Concentration in vanishing adiabatic exponent limit of solutions to the Aw-Rascle traffic model

TL;DR

This paper investigates the formation of delta shock waves in the vanishing adiabatic exponent limit of the Aw-Rascle traffic model, revealing that solutions tend to a delta-shock rather than classical solutions, supported by theoretical proofs and numerical simulations.

Contribution

It provides a rigorous analysis of delta-shock formation in the Aw-Rascle model as the adiabatic exponent approaches zero, extending understanding of traffic flow dynamics.

Findings

Solutions tend to a delta-shock as the adiabatic exponent vanishes.

Riemann solutions with two shocks converge to delta-shocks in the limit.

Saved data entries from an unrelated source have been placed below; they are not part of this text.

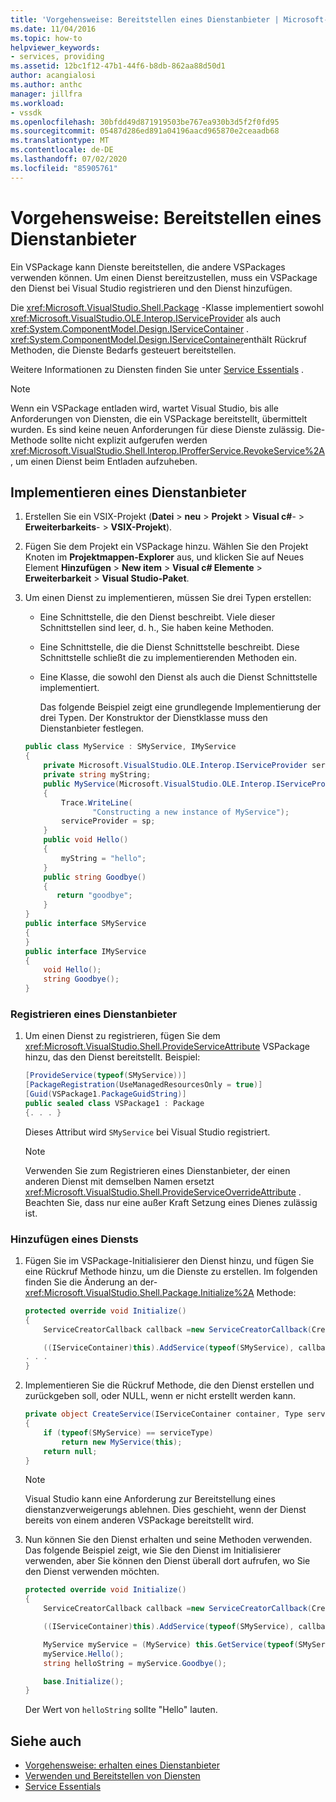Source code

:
 ```yaml
---
title: 'Vorgehensweise: Bereitstellen eines Dienstanbieter | Microsoft-Dokumentation'
ms.date: 11/04/2016
ms.topic: how-to
helpviewer_keywords:
- services, providing
ms.assetid: 12bc1f12-47b1-44f6-b8db-862aa88d50d1
author: acangialosi
ms.author: anthc
manager: jillfra
ms.workload:
- vssdk
ms.openlocfilehash: 30bfdd49d871919503be767ea930b3d5f2f0fd95
ms.sourcegitcommit: 05487d286ed891a04196aacd965870e2ceaadb68
ms.translationtype: MT
ms.contentlocale: de-DE
ms.lasthandoff: 07/02/2020
ms.locfileid: "85905761"
---
```

# <a name="how-to-provide-a-service"></a>Vorgehensweise: Bereitstellen eines Dienstanbieter
Ein VSPackage kann Dienste bereitstellen, die andere VSPackages verwenden können. Um einen Dienst bereitzustellen, muss ein VSPackage den Dienst bei Visual Studio registrieren und den Dienst hinzufügen.

 Die <xref:Microsoft.VisualStudio.Shell.Package> -Klasse implementiert sowohl <xref:Microsoft.VisualStudio.OLE.Interop.IServiceProvider> als auch <xref:System.ComponentModel.Design.IServiceContainer> . <xref:System.ComponentModel.Design.IServiceContainer>enthält Rückruf Methoden, die Dienste Bedarfs gesteuert bereitstellen.

 Weitere Informationen zu Diensten finden Sie unter [Service Essentials](../extensibility/internals/service-essentials.md) .

> [!NOTE]
> Wenn ein VSPackage entladen wird, wartet Visual Studio, bis alle Anforderungen von Diensten, die ein VSPackage bereitstellt, übermittelt wurden. Es sind keine neuen Anforderungen für diese Dienste zulässig. Die-Methode sollte nicht explizit aufgerufen werden <xref:Microsoft.VisualStudio.Shell.Interop.IProfferService.RevokeService%2A> , um einen Dienst beim Entladen aufzuheben.

## <a name="implement-a-service"></a>Implementieren eines Dienstanbieter

1. Erstellen Sie ein VSIX-Projekt (**Datei**  >  **neu**  >  **Projekt**  >  **Visual c#**-  >  **Erweiterbarkeits**-  >  **VSIX-Projekt**).

2. Fügen Sie dem Projekt ein VSPackage hinzu. Wählen Sie den Projekt Knoten im **Projektmappen-Explorer** aus, und klicken Sie auf Neues Element **Hinzufügen**  >  **New item**  >  **Visual c# Elemente**  >  **Erweiterbarkeit**  >  **Visual Studio-Paket**.

3. Um einen Dienst zu implementieren, müssen Sie drei Typen erstellen:

   - Eine Schnittstelle, die den Dienst beschreibt. Viele dieser Schnittstellen sind leer, d. h., Sie haben keine Methoden.

   - Eine Schnittstelle, die die Dienst Schnittstelle beschreibt. Diese Schnittstelle schließt die zu implementierenden Methoden ein.

   - Eine Klasse, die sowohl den Dienst als auch die Dienst Schnittstelle implementiert.

     Das folgende Beispiel zeigt eine grundlegende Implementierung der drei Typen. Der Konstruktor der Dienstklasse muss den Dienstanbieter festlegen.

   ```csharp
   public class MyService : SMyService, IMyService
   {
       private Microsoft.VisualStudio.OLE.Interop.IServiceProvider serviceProvider;
       private string myString;
       public MyService(Microsoft.VisualStudio.OLE.Interop.IServiceProvider sp)
       {
           Trace.WriteLine(
                  "Constructing a new instance of MyService");
           serviceProvider = sp;
       }
       public void Hello()
       {
           myString = "hello";
       }
       public string Goodbye()
       {
          return "goodbye";
       }
   }
   public interface SMyService
   {
   }
   public interface IMyService
   {
       void Hello();
       string Goodbye();
   }

   ```

### <a name="register-a-service"></a>Registrieren eines Dienstanbieter

1. Um einen Dienst zu registrieren, fügen Sie dem <xref:Microsoft.VisualStudio.Shell.ProvideServiceAttribute> VSPackage hinzu, das den Dienst bereitstellt. Beispiel:

    ```csharp
    [ProvideService(typeof(SMyService))]
    [PackageRegistration(UseManagedResourcesOnly = true)]
    [Guid(VSPackage1.PackageGuidString)]
    public sealed class VSPackage1 : Package
    {. . . }
    ```

     Dieses Attribut wird `SMyService` bei Visual Studio registriert.

    > [!NOTE]
    > Verwenden Sie zum Registrieren eines Dienstanbieter, der einen anderen Dienst mit demselben Namen ersetzt <xref:Microsoft.VisualStudio.Shell.ProvideServiceOverrideAttribute> . Beachten Sie, dass nur eine außer Kraft Setzung eines Dienes zulässig ist.

### <a name="add-a-service"></a>Hinzufügen eines Diensts

1. Fügen Sie im VSPackage-Initialisierer den Dienst hinzu, und fügen Sie eine Rückruf Methode hinzu, um die Dienste zu erstellen. Im folgenden finden Sie die Änderung an der- <xref:Microsoft.VisualStudio.Shell.Package.Initialize%2A> Methode:

    ```csharp
    protected override void Initialize()
    {
        ServiceCreatorCallback callback =new ServiceCreatorCallback(CreateService);

        ((IServiceContainer)this).AddService(typeof(SMyService), callback);
    . . .
    }
    ```

2. Implementieren Sie die Rückruf Methode, die den Dienst erstellen und zurückgeben soll, oder NULL, wenn er nicht erstellt werden kann.

    ```csharp
    private object CreateService(IServiceContainer container, Type serviceType)
    {
        if (typeof(SMyService) == serviceType)
            return new MyService(this);
        return null;
    }
    ```

    > [!NOTE]
    > Visual Studio kann eine Anforderung zur Bereitstellung eines dienstanzverweigerungs ablehnen. Dies geschieht, wenn der Dienst bereits von einem anderen VSPackage bereitstellt wird.

3. Nun können Sie den Dienst erhalten und seine Methoden verwenden. Das folgende Beispiel zeigt, wie Sie den Dienst im Initialisierer verwenden, aber Sie können den Dienst überall dort aufrufen, wo Sie den Dienst verwenden möchten.

    ```csharp
    protected override void Initialize()
    {
        ServiceCreatorCallback callback =new ServiceCreatorCallback(CreateService);

        ((IServiceContainer)this).AddService(typeof(SMyService), callback);

        MyService myService = (MyService) this.GetService(typeof(SMyService));
        myService.Hello();
        string helloString = myService.Goodbye();

        base.Initialize();
    }
    ```

     Der Wert von `helloString` sollte "Hello" lauten.

## <a name="see-also"></a>Siehe auch
- [Vorgehensweise: erhalten eines Dienstanbieter](../extensibility/how-to-get-a-service.md)
- [Verwenden und Bereitstellen von Diensten](../extensibility/using-and-providing-services.md)
- [Service Essentials](../extensibility/internals/service-essentials.md)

Numerical simulations confirm the theoretical results.

Abstract

In this paper, we study the phenomenon of concentration and the formation of delta shock wave in vanishing adiabatic exponent limit of Riemann solutions to the Aw-Rascle traffic model. It is proved that as the adiabatic exponent vanishes, the limit of solutions tends to a special delta-shock rather than the classical one to the zero pressure gas dynamics. In order to further study this problem, we consider a perturbed Aw-Rascle model and proceed to investigate the limits of solutions. We rigorously proved that, as $\gamma$ tends to one, any Riemann solution containing two shock waves tends to a delta-shock to the zero pressure gas dynamics in the distribution sense. Moreover, some representative numerical simulations are exhibited to confirm the theoretical analysis.